SQL Basics

Language Overview

SQL which stands for “Structured Query Language” is a language used to retrieve and manage data from relational databases. It was created by Donald Chamberlin and Raymond Boyce in the 1970s for IBM and is based off of the concept of relational models conceived by Edgar Codd. In the mid-1980s, SQL had become an ANSI (American National Standards Institute) standard. Today SQL is used extensively; from reporting to websites, this is the language that is behind much of the data we see.

Being a declarative language, you are telling the database what data you want. Querying is one of the most important functions of SQL. However, it is much more than just simply pulling data from a database. SQL can be used to specify exactly what data you want to retrieve, update databases and tables, create your own tables and perform complex calculations.

Not all SQL code is universal. There are variations of SQL such as SQL PL, T-SQL (MS Access), SQL/PSM (MySQL), PL/SQL (Oracle), and SPL (Teradata). Hive, which is a language used for big data platforms such as Hadoop is SQL-like. Although there can be subtle differences in syntax depending on the program you are using, basic statements like SELECT, FROM, WHERE, CASE, CREATE TABLE, DROP TABLE, INSERT INTO, DELETE FROM, and JOIN are homogeneous across all platforms.

At the most basic level, you select particular columns from a table that fit a certain criteria (a WHERE statement). Inner joins, full outer joins, left joins, right joins are some of the functions that you can use to connect different tables together. As you become more familiar with the language, it will be easier to write your code in a way that will return the data in a timely and efficient manner.

SQL Basics

There are aspects of SQL that can be quite complex, but the overall basics of the language can be summed up by three basic operations: SELECT, FROM, and WHERE. The SELECT statement is used to specify which fields of the table you would like to retrieve. The FROM statement denotes the table or tables in which the fields reside. The WHERE statement gives specific criteria for the values you want returned. Within the WHERE statement, operators such as =, <, >, <=, >=, <>, BETWEEN, OR, AND, IN, and NOT IN are used to denote the criteria to retrieve specific data.

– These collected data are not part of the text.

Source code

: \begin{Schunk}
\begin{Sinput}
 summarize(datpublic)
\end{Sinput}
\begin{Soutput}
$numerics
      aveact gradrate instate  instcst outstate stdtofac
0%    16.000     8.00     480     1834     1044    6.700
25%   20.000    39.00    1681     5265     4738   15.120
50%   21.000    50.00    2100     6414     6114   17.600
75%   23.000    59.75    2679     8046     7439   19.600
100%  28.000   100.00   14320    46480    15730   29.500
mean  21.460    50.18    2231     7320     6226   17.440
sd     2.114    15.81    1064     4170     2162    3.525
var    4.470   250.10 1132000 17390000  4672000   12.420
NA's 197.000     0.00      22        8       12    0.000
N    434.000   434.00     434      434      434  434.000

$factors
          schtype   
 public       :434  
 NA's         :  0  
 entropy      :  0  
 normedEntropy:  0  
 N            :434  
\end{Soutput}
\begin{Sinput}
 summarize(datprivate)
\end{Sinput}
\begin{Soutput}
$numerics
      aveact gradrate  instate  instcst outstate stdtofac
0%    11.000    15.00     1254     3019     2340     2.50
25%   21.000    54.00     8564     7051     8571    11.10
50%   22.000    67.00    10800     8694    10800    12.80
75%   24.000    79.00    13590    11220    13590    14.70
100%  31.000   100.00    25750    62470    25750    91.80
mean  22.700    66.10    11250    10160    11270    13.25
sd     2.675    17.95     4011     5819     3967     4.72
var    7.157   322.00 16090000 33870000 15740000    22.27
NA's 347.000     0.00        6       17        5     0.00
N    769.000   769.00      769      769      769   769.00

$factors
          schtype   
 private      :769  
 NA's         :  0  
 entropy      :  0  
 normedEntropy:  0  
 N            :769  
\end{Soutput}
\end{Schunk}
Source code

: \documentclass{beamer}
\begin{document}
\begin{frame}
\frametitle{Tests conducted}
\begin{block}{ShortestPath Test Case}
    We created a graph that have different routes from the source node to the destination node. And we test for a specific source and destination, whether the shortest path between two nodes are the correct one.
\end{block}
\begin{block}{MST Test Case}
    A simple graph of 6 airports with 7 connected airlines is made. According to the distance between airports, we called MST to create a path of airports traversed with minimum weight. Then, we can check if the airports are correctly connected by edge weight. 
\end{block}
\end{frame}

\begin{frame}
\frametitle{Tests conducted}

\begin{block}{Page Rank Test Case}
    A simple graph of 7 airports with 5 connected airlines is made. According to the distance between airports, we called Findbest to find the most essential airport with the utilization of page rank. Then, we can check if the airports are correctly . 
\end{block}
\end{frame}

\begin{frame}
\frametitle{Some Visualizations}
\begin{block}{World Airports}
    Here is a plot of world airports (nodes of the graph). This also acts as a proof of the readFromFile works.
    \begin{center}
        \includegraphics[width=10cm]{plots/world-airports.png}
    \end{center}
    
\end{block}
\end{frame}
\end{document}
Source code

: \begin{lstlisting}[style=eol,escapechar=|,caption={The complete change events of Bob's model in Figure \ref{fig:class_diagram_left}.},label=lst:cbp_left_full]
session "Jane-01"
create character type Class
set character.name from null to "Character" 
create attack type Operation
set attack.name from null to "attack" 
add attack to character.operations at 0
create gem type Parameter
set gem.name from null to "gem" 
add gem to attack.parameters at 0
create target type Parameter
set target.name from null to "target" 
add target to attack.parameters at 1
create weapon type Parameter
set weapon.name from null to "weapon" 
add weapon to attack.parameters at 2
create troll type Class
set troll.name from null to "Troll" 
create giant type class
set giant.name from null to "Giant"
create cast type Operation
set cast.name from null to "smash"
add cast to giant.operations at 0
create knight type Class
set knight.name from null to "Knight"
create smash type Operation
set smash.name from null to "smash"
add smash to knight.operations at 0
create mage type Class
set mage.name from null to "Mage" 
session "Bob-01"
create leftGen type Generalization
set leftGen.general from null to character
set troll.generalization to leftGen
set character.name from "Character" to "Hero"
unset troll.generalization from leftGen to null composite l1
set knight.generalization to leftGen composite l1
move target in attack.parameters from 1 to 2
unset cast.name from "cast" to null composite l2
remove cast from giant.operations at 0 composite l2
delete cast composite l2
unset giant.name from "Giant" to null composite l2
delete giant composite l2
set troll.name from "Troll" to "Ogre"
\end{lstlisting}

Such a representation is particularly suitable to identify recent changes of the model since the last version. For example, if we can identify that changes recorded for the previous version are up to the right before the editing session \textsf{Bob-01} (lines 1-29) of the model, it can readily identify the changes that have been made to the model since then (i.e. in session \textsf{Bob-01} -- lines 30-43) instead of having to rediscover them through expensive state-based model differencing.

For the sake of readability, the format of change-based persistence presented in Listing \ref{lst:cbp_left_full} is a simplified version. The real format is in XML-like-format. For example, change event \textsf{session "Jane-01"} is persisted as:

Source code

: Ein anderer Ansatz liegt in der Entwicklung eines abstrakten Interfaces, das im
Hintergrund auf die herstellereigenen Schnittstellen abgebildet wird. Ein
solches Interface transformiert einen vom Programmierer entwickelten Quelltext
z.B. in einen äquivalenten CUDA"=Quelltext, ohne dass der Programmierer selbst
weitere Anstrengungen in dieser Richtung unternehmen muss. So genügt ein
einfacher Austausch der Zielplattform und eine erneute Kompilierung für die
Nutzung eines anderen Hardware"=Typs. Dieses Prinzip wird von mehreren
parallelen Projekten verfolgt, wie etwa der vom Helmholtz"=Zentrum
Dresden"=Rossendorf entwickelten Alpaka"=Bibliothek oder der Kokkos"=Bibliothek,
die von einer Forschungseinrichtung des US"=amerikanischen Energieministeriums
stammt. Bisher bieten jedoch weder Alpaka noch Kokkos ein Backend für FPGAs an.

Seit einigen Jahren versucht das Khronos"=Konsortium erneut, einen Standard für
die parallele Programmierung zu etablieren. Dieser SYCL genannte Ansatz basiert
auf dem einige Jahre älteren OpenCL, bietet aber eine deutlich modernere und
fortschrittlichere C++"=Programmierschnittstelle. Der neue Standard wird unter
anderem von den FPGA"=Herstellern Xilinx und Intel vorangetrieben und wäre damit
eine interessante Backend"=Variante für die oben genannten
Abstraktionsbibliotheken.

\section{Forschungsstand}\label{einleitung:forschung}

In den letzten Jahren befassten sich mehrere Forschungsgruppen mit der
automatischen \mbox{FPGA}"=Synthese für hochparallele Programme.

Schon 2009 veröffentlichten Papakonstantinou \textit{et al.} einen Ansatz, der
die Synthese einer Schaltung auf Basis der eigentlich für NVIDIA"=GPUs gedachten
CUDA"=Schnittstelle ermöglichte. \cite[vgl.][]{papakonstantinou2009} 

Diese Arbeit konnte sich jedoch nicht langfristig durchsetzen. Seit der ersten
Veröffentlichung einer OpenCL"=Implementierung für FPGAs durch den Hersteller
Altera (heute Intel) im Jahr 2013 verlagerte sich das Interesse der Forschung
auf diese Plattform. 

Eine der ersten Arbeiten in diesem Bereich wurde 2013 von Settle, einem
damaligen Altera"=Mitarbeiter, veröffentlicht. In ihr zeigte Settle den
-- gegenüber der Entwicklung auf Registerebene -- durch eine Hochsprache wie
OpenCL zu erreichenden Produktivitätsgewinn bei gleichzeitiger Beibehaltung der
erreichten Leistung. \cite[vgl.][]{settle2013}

Let’s start off using a table called sales_tbl that contains sales transaction information. The code below shows how to retrieve every field and every row in the table without any specific criteria. The asterisk in the statement means that you want to pull back every field in the table, otherwise you would specify each field individually that you wish to return.

select * from retail_db.sales_tbl;

The results in the figure above show every field and every row, but what if we only want to see Customer_ID, Date_Day, and Prod_Cat for the Electronics category for transactions that occurred between January and May. As seen in the code below, the WHERE statement allows us to do this. Notice that non-numeric fields are put in single quotes. The date field needs to be put in the format of ‘yyyy-mm-dd’ and requires a BETWEEN and AND statement to specify the range of dates. As can be seen in the output below, there are two values returned that fit our criteria.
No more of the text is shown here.